Provide an exact transcription of all the records.

**Given data**
● ● ● ● ●
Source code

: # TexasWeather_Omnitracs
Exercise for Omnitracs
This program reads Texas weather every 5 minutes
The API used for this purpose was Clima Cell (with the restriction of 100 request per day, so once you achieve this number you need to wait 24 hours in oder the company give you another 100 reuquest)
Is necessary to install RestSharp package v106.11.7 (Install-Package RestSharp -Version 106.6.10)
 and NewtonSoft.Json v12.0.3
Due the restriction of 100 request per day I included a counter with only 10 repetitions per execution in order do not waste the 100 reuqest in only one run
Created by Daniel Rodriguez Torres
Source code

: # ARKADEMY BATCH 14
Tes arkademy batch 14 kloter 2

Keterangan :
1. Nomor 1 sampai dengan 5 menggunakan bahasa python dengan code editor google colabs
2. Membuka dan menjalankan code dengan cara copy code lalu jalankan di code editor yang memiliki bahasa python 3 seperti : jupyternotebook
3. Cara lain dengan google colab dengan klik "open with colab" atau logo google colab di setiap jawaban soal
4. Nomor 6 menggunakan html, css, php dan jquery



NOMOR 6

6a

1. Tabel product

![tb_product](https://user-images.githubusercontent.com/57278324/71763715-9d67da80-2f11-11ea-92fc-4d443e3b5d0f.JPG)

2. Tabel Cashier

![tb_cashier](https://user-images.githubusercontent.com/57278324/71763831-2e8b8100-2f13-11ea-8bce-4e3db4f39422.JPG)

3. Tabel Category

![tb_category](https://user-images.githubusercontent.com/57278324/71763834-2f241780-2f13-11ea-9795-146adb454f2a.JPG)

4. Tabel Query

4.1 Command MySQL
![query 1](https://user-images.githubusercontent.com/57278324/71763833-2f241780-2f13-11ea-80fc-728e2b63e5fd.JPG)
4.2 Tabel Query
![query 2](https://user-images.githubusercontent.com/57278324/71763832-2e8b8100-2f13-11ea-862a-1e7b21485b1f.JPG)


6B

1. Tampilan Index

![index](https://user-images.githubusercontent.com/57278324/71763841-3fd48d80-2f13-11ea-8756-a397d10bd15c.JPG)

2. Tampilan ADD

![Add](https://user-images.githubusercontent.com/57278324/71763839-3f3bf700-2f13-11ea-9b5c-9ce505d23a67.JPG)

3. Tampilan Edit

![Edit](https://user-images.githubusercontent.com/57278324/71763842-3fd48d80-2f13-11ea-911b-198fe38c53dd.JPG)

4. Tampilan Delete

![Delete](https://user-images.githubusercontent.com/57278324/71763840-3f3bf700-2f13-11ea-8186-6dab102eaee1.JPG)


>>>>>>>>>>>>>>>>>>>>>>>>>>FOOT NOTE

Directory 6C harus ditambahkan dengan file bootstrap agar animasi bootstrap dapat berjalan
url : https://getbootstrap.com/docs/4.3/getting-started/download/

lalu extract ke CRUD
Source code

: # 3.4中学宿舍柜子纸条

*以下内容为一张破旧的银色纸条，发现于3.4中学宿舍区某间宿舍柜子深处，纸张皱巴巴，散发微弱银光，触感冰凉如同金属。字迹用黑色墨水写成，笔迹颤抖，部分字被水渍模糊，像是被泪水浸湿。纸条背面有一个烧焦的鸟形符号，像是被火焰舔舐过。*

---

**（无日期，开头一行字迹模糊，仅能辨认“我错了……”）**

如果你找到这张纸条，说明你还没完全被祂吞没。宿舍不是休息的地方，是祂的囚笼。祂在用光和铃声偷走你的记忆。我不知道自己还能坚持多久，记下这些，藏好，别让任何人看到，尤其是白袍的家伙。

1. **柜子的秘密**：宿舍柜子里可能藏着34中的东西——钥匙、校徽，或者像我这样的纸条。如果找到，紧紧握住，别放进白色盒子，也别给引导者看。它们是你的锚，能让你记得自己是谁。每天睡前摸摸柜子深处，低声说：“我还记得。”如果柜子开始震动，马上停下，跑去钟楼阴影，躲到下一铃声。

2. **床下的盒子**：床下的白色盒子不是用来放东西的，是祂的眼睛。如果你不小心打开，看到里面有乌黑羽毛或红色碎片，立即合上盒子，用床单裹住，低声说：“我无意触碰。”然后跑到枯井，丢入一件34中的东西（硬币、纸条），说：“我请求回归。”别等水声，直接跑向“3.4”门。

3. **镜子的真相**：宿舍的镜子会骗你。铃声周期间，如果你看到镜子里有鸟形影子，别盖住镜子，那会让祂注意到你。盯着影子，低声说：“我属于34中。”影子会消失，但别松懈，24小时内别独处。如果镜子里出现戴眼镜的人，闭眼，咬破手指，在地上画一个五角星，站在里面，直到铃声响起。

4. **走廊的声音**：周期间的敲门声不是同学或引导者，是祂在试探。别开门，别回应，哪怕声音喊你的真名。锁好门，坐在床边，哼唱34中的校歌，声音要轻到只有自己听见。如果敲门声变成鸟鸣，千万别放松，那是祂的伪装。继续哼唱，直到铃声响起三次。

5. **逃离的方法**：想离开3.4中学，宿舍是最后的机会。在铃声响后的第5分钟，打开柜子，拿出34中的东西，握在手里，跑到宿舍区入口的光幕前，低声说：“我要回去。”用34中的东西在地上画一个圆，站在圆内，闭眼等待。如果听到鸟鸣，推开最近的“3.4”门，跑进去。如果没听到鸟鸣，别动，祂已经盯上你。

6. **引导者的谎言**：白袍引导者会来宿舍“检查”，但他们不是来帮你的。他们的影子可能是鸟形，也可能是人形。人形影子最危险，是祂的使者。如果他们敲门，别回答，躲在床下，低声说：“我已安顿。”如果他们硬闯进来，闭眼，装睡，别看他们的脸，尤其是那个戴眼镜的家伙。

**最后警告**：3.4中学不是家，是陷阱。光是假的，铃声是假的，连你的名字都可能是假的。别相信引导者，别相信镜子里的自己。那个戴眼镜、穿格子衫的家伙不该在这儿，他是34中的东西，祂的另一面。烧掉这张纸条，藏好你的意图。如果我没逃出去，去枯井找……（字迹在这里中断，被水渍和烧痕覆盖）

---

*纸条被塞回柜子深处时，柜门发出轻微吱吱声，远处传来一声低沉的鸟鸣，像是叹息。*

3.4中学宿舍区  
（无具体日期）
● ● ● ● ●
**Output for this task**
Source code

: # TexasWeather_Omnitracs
Exercise for Omnitracs
This program reads Texas weather every 5 minutes
The API used for this purpose was Clima Cell (with the restriction of 100 request per day, so once you achieve this number you need to wait 24 hours in oder the company give you another 100 reuquest)
Is necessary to install RestSharp package v106.11.7 (Install-Package RestSharp -Version 106.6.10)
 and NewtonSoft.Json v12.0.3
Due the restriction of 100 request per day I included a counter with only 10 repetitions per execution in order do not waste the 100 reuqest in only one run
Created by Daniel Rodriguez Torres
Source code

: # ARKADEMY BATCH 14
Tes arkademy batch 14 kloter 2

Keterangan :
1. Nomor 1 sampai dengan 5 menggunakan bahasa python dengan code editor google colabs
2. Membuka dan menjalankan code dengan cara copy code lalu jalankan di code editor yang memiliki bahasa python 3 seperti : jupyternotebook
3. Cara lain dengan google colab dengan klik "open with colab" atau logo google colab di setiap jawaban soal
4. Nomor 6 menggunakan html, css, php dan jquery



NOMOR 6

6a

1. Tabel product

![tb_product](https://user-images.githubusercontent.com/57278324/71763715-9d67da80-2f11-11ea-92fc-4d443e3b5d0f.JPG)

2. Tabel Cashier

![tb_cashier](https://user-images.githubusercontent.com/57278324/71763831-2e8b8100-2f13-11ea-8bce-4e3db4f39422.JPG)

3. Tabel Category

![tb_category](https://user-images.githubusercontent.com/57278324/71763834-2f241780-2f13-11ea-9795-146adb454f2a.JPG)

4. Tabel Query

4.1 Command MySQL
![query 1](https://user-images.githubusercontent.com/57278324/71763833-2f241780-2f13-11ea-80fc-728e2b63e5fd.JPG)
4.2 Tabel Query
![query 2](https://user-images.githubusercontent.com/57278324/71763832-2e8b8100-2f13-11ea-862a-1e7b21485b1f.JPG)


6B

1. Tampilan Index

![index](https://user-images.githubusercontent.com/57278324/71763841-3fd48d80-2f13-11ea-8756-a397d10bd15c.JPG)

2. Tampilan ADD

![Add](https://user-images.githubusercontent.com/57278324/71763839-3f3bf700-2f13-11ea-9b5c-9ce505d23a67.JPG)

3. Tampilan Edit

![Edit](https://user-images.githubusercontent.com/57278324/71763842-3fd48d80-2f13-11ea-911b-198fe38c53dd.JPG)

4. Tampilan Delete

![Delete](https://user-images.githubusercontent.com/57278324/71763840-3f3bf700-2f13-11ea-8186-6dab102eaee1.JPG)


>>>>>>>>>>>>>>>>>>>>>>>>>>FOOT NOTE

Directory 6C harus ditambahkan dengan file bootstrap agar animasi bootstrap dapat berjalan
url : https://getbootstrap.com/docs/4.3/getting-started/download/

lalu extract ke CRUD
Source code

: # 3.4中学宿舍柜子纸条

*以下内容为一张破旧的银色纸条，发现于3.4中学宿舍区某间宿舍柜子深处，纸张皱巴巴，散发微弱银光，触感冰凉如同金属。字迹用黑色墨水写成，笔迹颤抖，部分字被水渍模糊，像是被泪水浸湿。纸条背面有一个烧焦的鸟形符号，像是被火焰舔舐过。*

---

**（无日期，开头一行字迹模糊，仅能辨认“我错了……”）**

如果你找到这张纸条，说明你还没完全被祂吞没。宿舍不是休息的地方，是祂的囚笼。祂在用光和铃声偷走你的记忆。我不知道自己还能坚持多久，记下这些，藏好，别让任何人看到，尤其是白袍的家伙。

1. **柜子的秘密**：宿舍柜子里可能藏着34中的东西——钥匙、校徽，或者像我这样的纸条。如果找到，紧紧握住，别放进白色盒子，也别给引导者看。它们是你的锚，能让你记得自己是谁。每天睡前摸摸柜子深处，低声说：“我还记得。”如果柜子开始震动，马上停下，跑去钟楼阴影，躲到下一铃声。

2. **床下的盒子**：床下的白色盒子不是用来放东西的，是祂的眼睛。如果你不小心打开，看到里面有乌黑羽毛或红色碎片，立即合上盒子，用床单裹住，低声说：“我无意触碰。”然后跑到枯井，丢入一件34中的东西（硬币、纸条），说：“我请求回归。”别等水声，直接跑向“3.4”门。

3. **镜子的真相**：宿舍的镜子会骗你。铃声周期间，如果你看到镜子里有鸟形影子，别盖住镜子，那会让祂注意到你。盯着影子，低声说：“我属于34中。”影子会消失，但别松懈，24小时内别独处。如果镜子里出现戴眼镜的人，闭眼，咬破手指，在地上画一个五角星，站在里面，直到铃声响起。

4. **走廊的声音**：周期间的敲门声不是同学或引导者，是祂在试探。别开门，别回应，哪怕声音喊你的真名。锁好门，坐在床边，哼唱34中的校歌，声音要轻到只有自己听见。如果敲门声变成鸟鸣，千万别放松，那是祂的伪装。继续哼唱，直到铃声响起三次。

5. **逃离的方法**：想离开3.4中学，宿舍是最后的机会。在铃声响后的第5分钟，打开柜子，拿出34中的东西，握在手里，跑到宿舍区入口的光幕前，低声说：“我要回去。”用34中的东西在地上画一个圆，站在圆内，闭眼等待。如果听到鸟鸣，推开最近的“3.4”门，跑进去。如果没听到鸟鸣，别动，祂已经盯上你。

6. **引导者的谎言**：白袍引导者会来宿舍“检查”，但他们不是来帮你的。他们的影子可能是鸟形，也可能是人形。人形影子最危险，是祂的使者。如果他们敲门，别回答，躲在床下，低声说：“我已安顿。”如果他们硬闯进来，闭眼，装睡，别看他们的脸，尤其是那个戴眼镜的家伙。

**最后警告**：3.4中学不是家，是陷阱。光是假的，铃声是假的，连你的名字都可能是假的。别相信引导者，别相信镜子里的自己。那个戴眼镜、穿格子衫的家伙不该在这儿，他是34中的东西，祂的另一面。烧掉这张纸条，藏好你的意图。如果我没逃出去，去枯井找……（字迹在这里中断，被水渍和烧痕覆盖）

---

*纸条被塞回柜子深处时，柜门发出轻微吱吱声，远处传来一声低沉的鸟鸣，像是叹息。*

3.4中学宿舍区  
（无具体日期）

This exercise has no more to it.